Amnesty-Bericht enthüllt dramatischen Rückgang der Menschenrechte weltweit
Tim SimonAmnesty-Bericht enthüllt dramatischen Rückgang der Menschenrechte weltweit
Amnesty International: Neuer Jahresbericht zeichnet düsteres Bild der weltweiten Menschenrechtslage
Der aktuelle Jahresbericht von Amnesty International malt ein erschütterndes Bild der globalen Menschenrechtssituation. Er beschreibt eine Welt, in der Macht und Gewalt zunehmend über Gerechtigkeit und Schutz triumphieren.

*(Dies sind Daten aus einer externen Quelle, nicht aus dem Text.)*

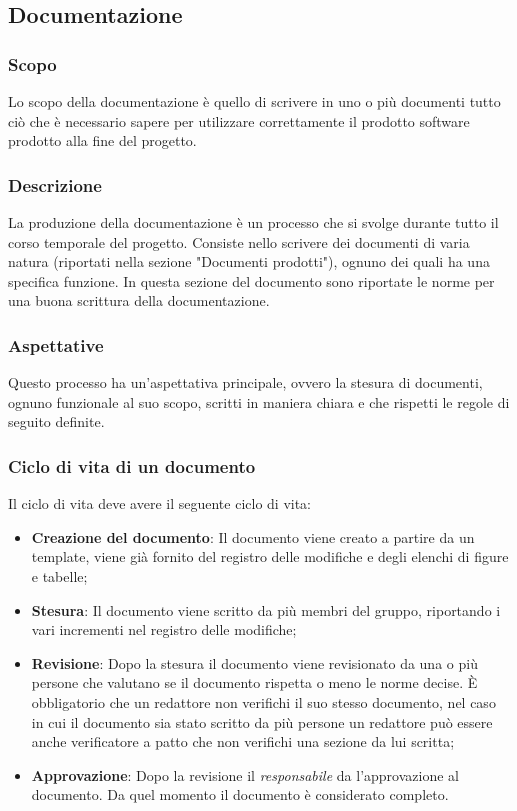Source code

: \documentclass[../norme_di_progetto.tex]{subfiles}
\begin{document}
\subsection{Documentazione}

\subsubsection{Scopo}
Lo scopo della documentazione è quello di scrivere in uno o più documenti tutto ciò che è necessario sapere per utilizzare correttamente il prodotto software prodotto alla fine del progetto.

\subsubsection{Descrizione}
La produzione della documentazione è un processo che si svolge durante tutto il corso temporale del progetto. Consiste nello scrivere dei documenti di varia natura (riportati nella sezione "Documenti prodotti"), ognuno dei quali ha una specifica funzione. In questa sezione del documento sono riportate le norme per una buona scrittura della documentazione.

\subsubsection{Aspettative}
Questo processo ha un'aspettativa principale,  ovvero la stesura di documenti, ognuno funzionale al suo scopo, scritti in maniera chiara e che rispetti le regole di seguito definite.

\subsubsection{Ciclo di vita di un documento}
Il ciclo di vita deve avere il seguente ciclo di vita:
\begin{itemize}
    \item \textbf{Creazione del documento}: Il documento viene creato a partire da un template, viene già fornito del registro delle modifiche e degli elenchi di figure e tabelle;
    \item \textbf{Stesura}: Il documento viene scritto da più membri del gruppo, riportando i vari incrementi nel registro delle modifiche;
    \item \textbf{Revisione}: Dopo la stesura il documento viene revisionato da una o più persone che valutano se il documento rispetta o meno le norme decise. È obbligatorio che un redattore non verifichi il suo stesso documento, nel caso in cui il documento sia stato scritto da più persone un redattore può essere anche verificatore a patto che non verifichi una sezione da lui scritta;
    \item \textbf{Approvazione}: Dopo la revisione il \emph{responsabile} da l'approvazione al documento. Da quel momento il documento è considerato completo.
\end{itemize}
\end{document}
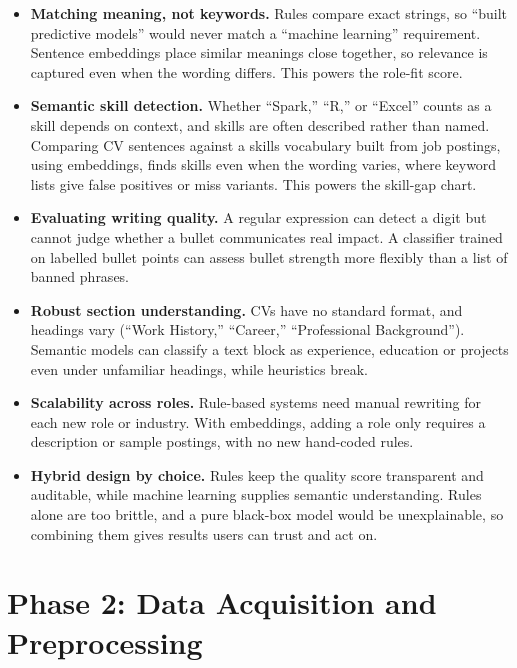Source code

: \documentclass[11pt,a4paper]{article}
\begin{document}
\begin{itemize}
  \item \textbf{Matching meaning, not keywords.} Rules compare exact
  strings, so ``built predictive models'' would never match a ``machine
  learning'' requirement. Sentence embeddings place similar meanings
  close together, so relevance is captured even when the wording
  differs. This powers the role-fit score.
  \item \textbf{Semantic skill detection.} Whether ``Spark,'' ``R,'' or
  ``Excel'' counts as a skill depends on context, and skills are often
  described rather than named. Comparing CV sentences against a skills
  vocabulary built from job postings, using embeddings, finds skills
  even when the wording varies, where keyword lists give false positives
  or miss variants. This powers the skill-gap chart.
  \item \textbf{Evaluating writing quality.} A regular expression can
  detect a digit but cannot judge whether a bullet communicates real
  impact. A classifier trained on labelled bullet points can assess
  bullet strength more flexibly than a list of banned phrases.
  \item \textbf{Robust section understanding.} CVs have no standard
  format, and headings vary (``Work History,'' ``Career,''
  ``Professional Background''). Semantic models can classify a text
  block as experience, education or projects even under unfamiliar
  headings, while heuristics break.
  \item \textbf{Scalability across roles.} Rule-based systems need
  manual rewriting for each new role or industry. With embeddings,
  adding a role only requires a description or sample postings, with no
  new hand-coded rules.
  \item \textbf{Hybrid design by choice.} Rules keep the quality score
  transparent and auditable, while machine learning supplies semantic
  understanding. Rules alone are too brittle, and a pure black-box model
  would be unexplainable, so combining them gives results users can
  trust and act on.
\end{itemize}

\FloatBarrier
\section{Phase 2: Data Acquisition and Preprocessing}

\end{document}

Die Erkenntnisse zeigen eine dramatische Verschlechterung – von bewaffneten Konflikten bis hin zu staatlichen Repressionen gegen grundlegende Freiheitsrechte.
Der Bericht warnt, dass autoritäre Regime und Regierungen, die auf Appeasement setzen, den Abbau von Menschenrechtsschutz vorantreiben. Besonders die USA unter Donald Trump werden als zentraler Treiber dieses Niedergangs genannt: Seine Regierung werde vorgeworfen, internationales Recht zu ignorieren. Auch Tech-Konzerne wie Palantir geraten in die Kritik, weil sie staatliche Überwachung und Unterdrückung ermöglichen.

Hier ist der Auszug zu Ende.